Answer
a. $\begin{cases} x+y=500 \\ y-z =-250 \\ x+z=750 \end{cases}$
b. $(750-t, t-250, t)$
c. $x=350, y=150$
Work Step by Step
a. Using the figure given in the exercise, we can set up a system of equations as:
$\begin{cases} 350+400=x+z \\ x+y=300+200 \\ z+450=y+700 \end{cases}$ or $\begin{cases} x+y=500 \\ y-z =-250 \\ x+z=750 \end{cases}$
b.
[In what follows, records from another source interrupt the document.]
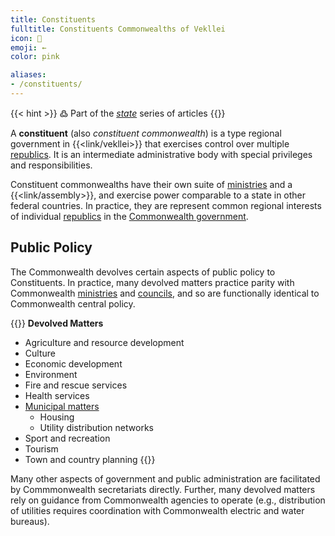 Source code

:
 ```yaml
---
title: Constituents
fulltitle: Constituents Commonwealths of Vekllei
icon: 💮
emoji: ←
color: pink

aliases:
- /constituents/
---
```

{{< hint >}}
߷ Part of the *[state](/state/)* series of articles
{{</hint>}}

A **constituent** (also *constituent commonwealth*) is a type regional government in {{<link/vekllei>}} that exercises control over multiple [republics](/republics/). It is an intermediate administrative body with special privileges and responsibilities.

Constituent commonwealths have their own suite of [ministries](/ministries/) and a {{<link/assembly>}}, and exercise power comparable to a state in other federal countries. In practice, they are represent common regional interests of individual [republics](/republics) in the [Commonwealth government](/government/).



## Public Policy

The Commonwealth devolves certain aspects of public policy to Constituents. In practice, many devolved matters practice parity with Commonwealth [ministries](/ministries/) and [councils](/councils/), and so are functionally identical to Commonwealth central policy.

{{<hint panel>}}
**Devolved Matters**
* Agriculture and resource development
* Culture
* Economic development
* Environment
* Fire and rescue services
* Health services
* [Municipal matters](/municipalities/)
  * Housing
  * Utility distribution networks
* Sport and recreation
* Tourism
* Town and country planning
{{</hint>}}

Many other aspects of government and public administration are facilitated by Commmonwealth secretariats directly. Further, many devolved matters rely on guidance from Commonwealth agencies to operate (e.g., distribution of utilities requires coordination with Commonwealth electric and water bureaus).
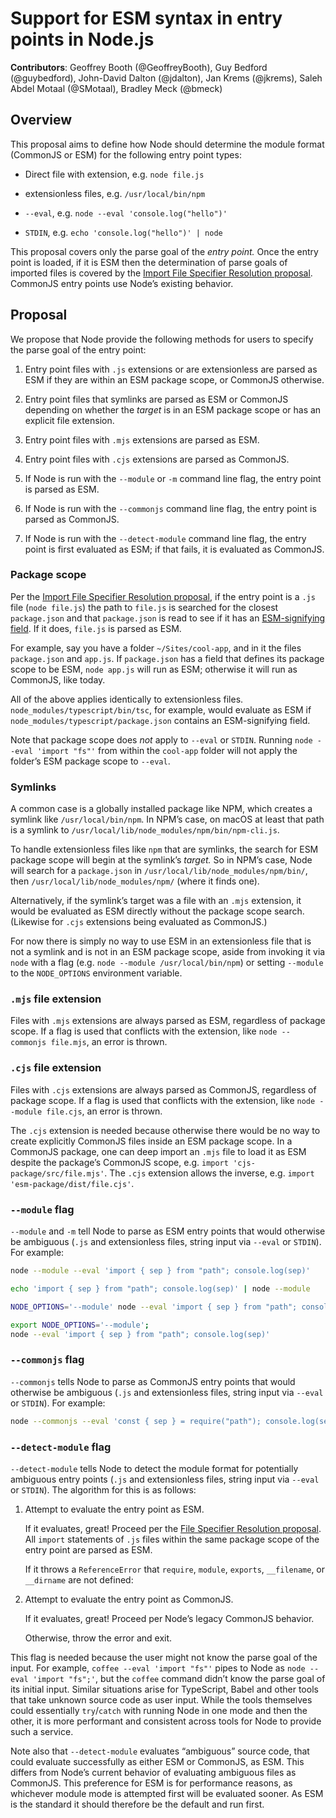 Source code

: # Support for ESM syntax in entry points in Node.js

**Contributors**: Geoffrey Booth (@GeoffreyBooth), Guy Bedford (@guybedford), John-David Dalton (@jdalton), Jan Krems (@jkrems), Saleh Abdel Motaal (@SMotaal), Bradley Meck (@bmeck)

## Overview

This proposal aims to define how Node should determine the module format (CommonJS or ESM) for the following entry point types:

- Direct file with extension, e.g. `node file.js`

- extensionless files, e.g. `/usr/local/bin/npm`

- `--eval`, e.g. `node --eval 'console.log("hello")'`

- `STDIN`, e.g. `echo 'console.log("hello")' | node`

This proposal covers only the parse goal of the _entry point._ Once the entry point is loaded, if it is ESM then the determination of parse goals of imported files is covered by the [Import File Specifier Resolution proposal](https://github.com/GeoffreyBooth/node-import-file-specifier-resolution-proposal/). CommonJS entry points use Node’s existing behavior.

## Proposal

We propose that Node provide the following methods for users to specify the parse goal of the entry point:

1. Entry point files with `.js` extensions or are extensionless are parsed as ESM if they are within an ESM package scope, or CommonJS otherwise.

1. Entry point files that symlinks are parsed as ESM or CommonJS depending on whether the _target_ is in an ESM package scope or has an explicit file extension.

1. Entry point files with `.mjs` extensions are parsed as ESM.

1. Entry point files with `.cjs` extensions are parsed as CommonJS.

1. If Node is run with the `--module` or `-m` command line flag, the entry point is parsed as ESM.

1. If Node is run with the `--commonjs` command line flag, the entry point is parsed as CommonJS.

1. If Node is run with the `--detect-module` command line flag, the entry point is first evaluated as ESM; if that fails, it is evaluated as CommonJS.

### Package scope

Per the [Import File Specifier Resolution proposal](https://github.com/GeoffreyBooth/node-import-file-specifier-resolution-proposal/), if the entry point is a `.js` file (`node file.js`) the path to `file.js` is searched for the closest `package.json` and that `package.json` is read to see if it has an [ESM-signifying field](https://github.com/GeoffreyBooth/node-import-file-specifier-resolution-proposal/#parsing-packagejson). If it does, `file.js` is parsed as ESM.

For example, say you have a folder `~/Sites/cool-app`, and in it the files `package.json` and `app.js`. If `package.json` has a field that defines its package scope to be ESM, `node app.js` will run as ESM; otherwise it will run as CommonJS, like today.

All of the above applies identically to extensionless files. `node_modules/typescript/bin/tsc`, for example, would evaluate as ESM if `node_modules/typescript/package.json` contains an ESM-signifying field.

Note that package scope does _not_ apply to `--eval` or `STDIN`. Running `node --eval 'import "fs"'` from within the `cool-app` folder will not apply the folder’s ESM package scope to `--eval`.

### Symlinks

A common case is a globally installed package like NPM, which creates a symlink like `/usr/local/bin/npm`. In NPM’s case, on macOS at least that path is a symlink to `/usr/local/lib/node_modules/npm/bin/npm-cli.js`.

To handle extensionless files like `npm` that are symlinks, the search for ESM package scope will begin at the symlink’s _target._ So in NPM’s case, Node will search for a `package.json` in `/usr/local/lib/node_modules/npm/bin/`, then `/usr/local/lib/node_modules/npm/` (where it finds one).

Alternatively, if the symlink’s target was a file with an `.mjs` extension, it would be evaluated as ESM directly without the package scope search. (Likewise for `.cjs` extensions being evaluated as CommonJS.)

For now there is simply no way to use ESM in an extensionless file that is not a symlink and is not in an ESM package scope, aside from invoking it via `node` with a flag (e.g. `node --module /usr/local/bin/npm`) or setting `--module` to the `NODE_OPTIONS` environment variable.

### `.mjs` file extension

Files with `.mjs` extensions are always parsed as ESM, regardless of package scope. If a flag is used that conflicts with the extension, like `node --commonjs file.mjs`, an error is thrown.

### `.cjs` file extension

Files with `.cjs` extensions are always parsed as CommonJS, regardless of package scope. If a flag is used that conflicts with the extension, like `node --module file.cjs`, an error is thrown.

The `.cjs` extension is needed because otherwise there would be no way to create explicitly CommonJS files inside an ESM package scope. In a CommonJS package, one can deep import an `.mjs` file to load it as ESM despite the package’s CommonJS scope, e.g. `import 'cjs-package/src/file.mjs'`. The `.cjs` extension allows the inverse, e.g. `import 'esm-package/dist/file.cjs'`.

### `--module` flag

`--module` and `-m` tell Node to parse as ESM entry points that would otherwise be ambiguous (`.js` and extensionless files, string input via `--eval` or `STDIN`). For example:

```bash
node --module --eval 'import { sep } from "path"; console.log(sep)'

echo 'import { sep } from "path"; console.log(sep)' | node --module

NODE_OPTIONS='--module' node --eval 'import { sep } from "path"; console.log(sep)'

export NODE_OPTIONS='--module';
node --eval 'import { sep } from "path"; console.log(sep)'
```

### `--commonjs` flag

`--commonjs` tells Node to parse as CommonJS entry points that would otherwise be ambiguous (`.js` and extensionless files, string input via `--eval` or `STDIN`). For example:

```bash
node --commonjs --eval 'const { sep } = require("path"); console.log(sep)'
```

### `--detect-module` flag

`--detect-module` tells Node to detect the module format for potentially ambiguous entry points (`.js` and extensionless files, string input via `--eval` or `STDIN`). The algorithm for this is as follows:

1. Attempt to evaluate the entry point as ESM.

	If it evaluates, great! Proceed per the [File Specifier Resolution proposal](https://github.com/GeoffreyBooth/node-import-file-specifier-resolution-proposal/). All `import` statements of `.js` files within the same package scope of the entry point are parsed as ESM.

	If it throws a `ReferenceError` that `require`, `module`, `exports`, `__filename`, or `__dirname` are not defined:

2. Attempt to evaluate the entry point as CommonJS.

	If it evaluates, great! Proceed per Node’s legacy CommonJS behavior.

	Otherwise, throw the error and exit.

This flag is needed because the user might not know the parse goal of the input. For example, `coffee --eval 'import "fs"'` pipes to Node as `node --eval 'import "fs";'`, but the `coffee` command didn’t know the parse goal of its initial input. Similar situations arise for TypeScript, Babel and other tools that take unknown source code as user input. While the tools themselves could essentially `try`/`catch` with running Node in one mode and then the other, it is more performant and consistent across tools for Node to provide such a service.

Note also that `--detect-module` evaluates “ambiguous” source code, that could evaluate successfully as either ESM or CommonJS, as ESM. This differs from Node’s current behavior of evaluating ambiguous files as CommonJS. This preference for ESM is for performance reasons, as whichever module mode is attempted first will be evaluated sooner. As ESM is the standard it should therefore be the default and run first.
Write the matrix and perform row operations:
$\begin{bmatrix} 1 & 1 & 0 & | & 500 \\ 0 & 1 & -1 & | &-250 \\ 1 & 0 & 1 & | & 750 \end{bmatrix}\begin{array} .. \\..\\ R1-R3\to R3 \end{array}$
$\begin{bmatrix} 1 & 1 & 0 & | & 500 \\ 0 & 1 & -1 & | &-250 \\ 0 & 1 & -1 & | & -250 \end{bmatrix}\begin{array} .. \\..\\ R3-R2 \to R3 \end{array}$
$\begin{bmatrix} 1 & 1 & 0 & | & 500 \\ 0 & 1 & -1 & | &-250 \\ 0 & 0 & 0 & | & 0 \end{bmatrix}\begin{array} .. \\..\\ .. \end{array}$
We have a dependent system. Let $z=t\geq0$; then
$y=t-250, x=750-t, 250\leq t \leq 750$
Thus the solution set is
$(750-t, t-250, t)$ and $ 250\leq t \leq 750$
c. Let $z=400$. We have $x=350, y=150$ (cars per hour).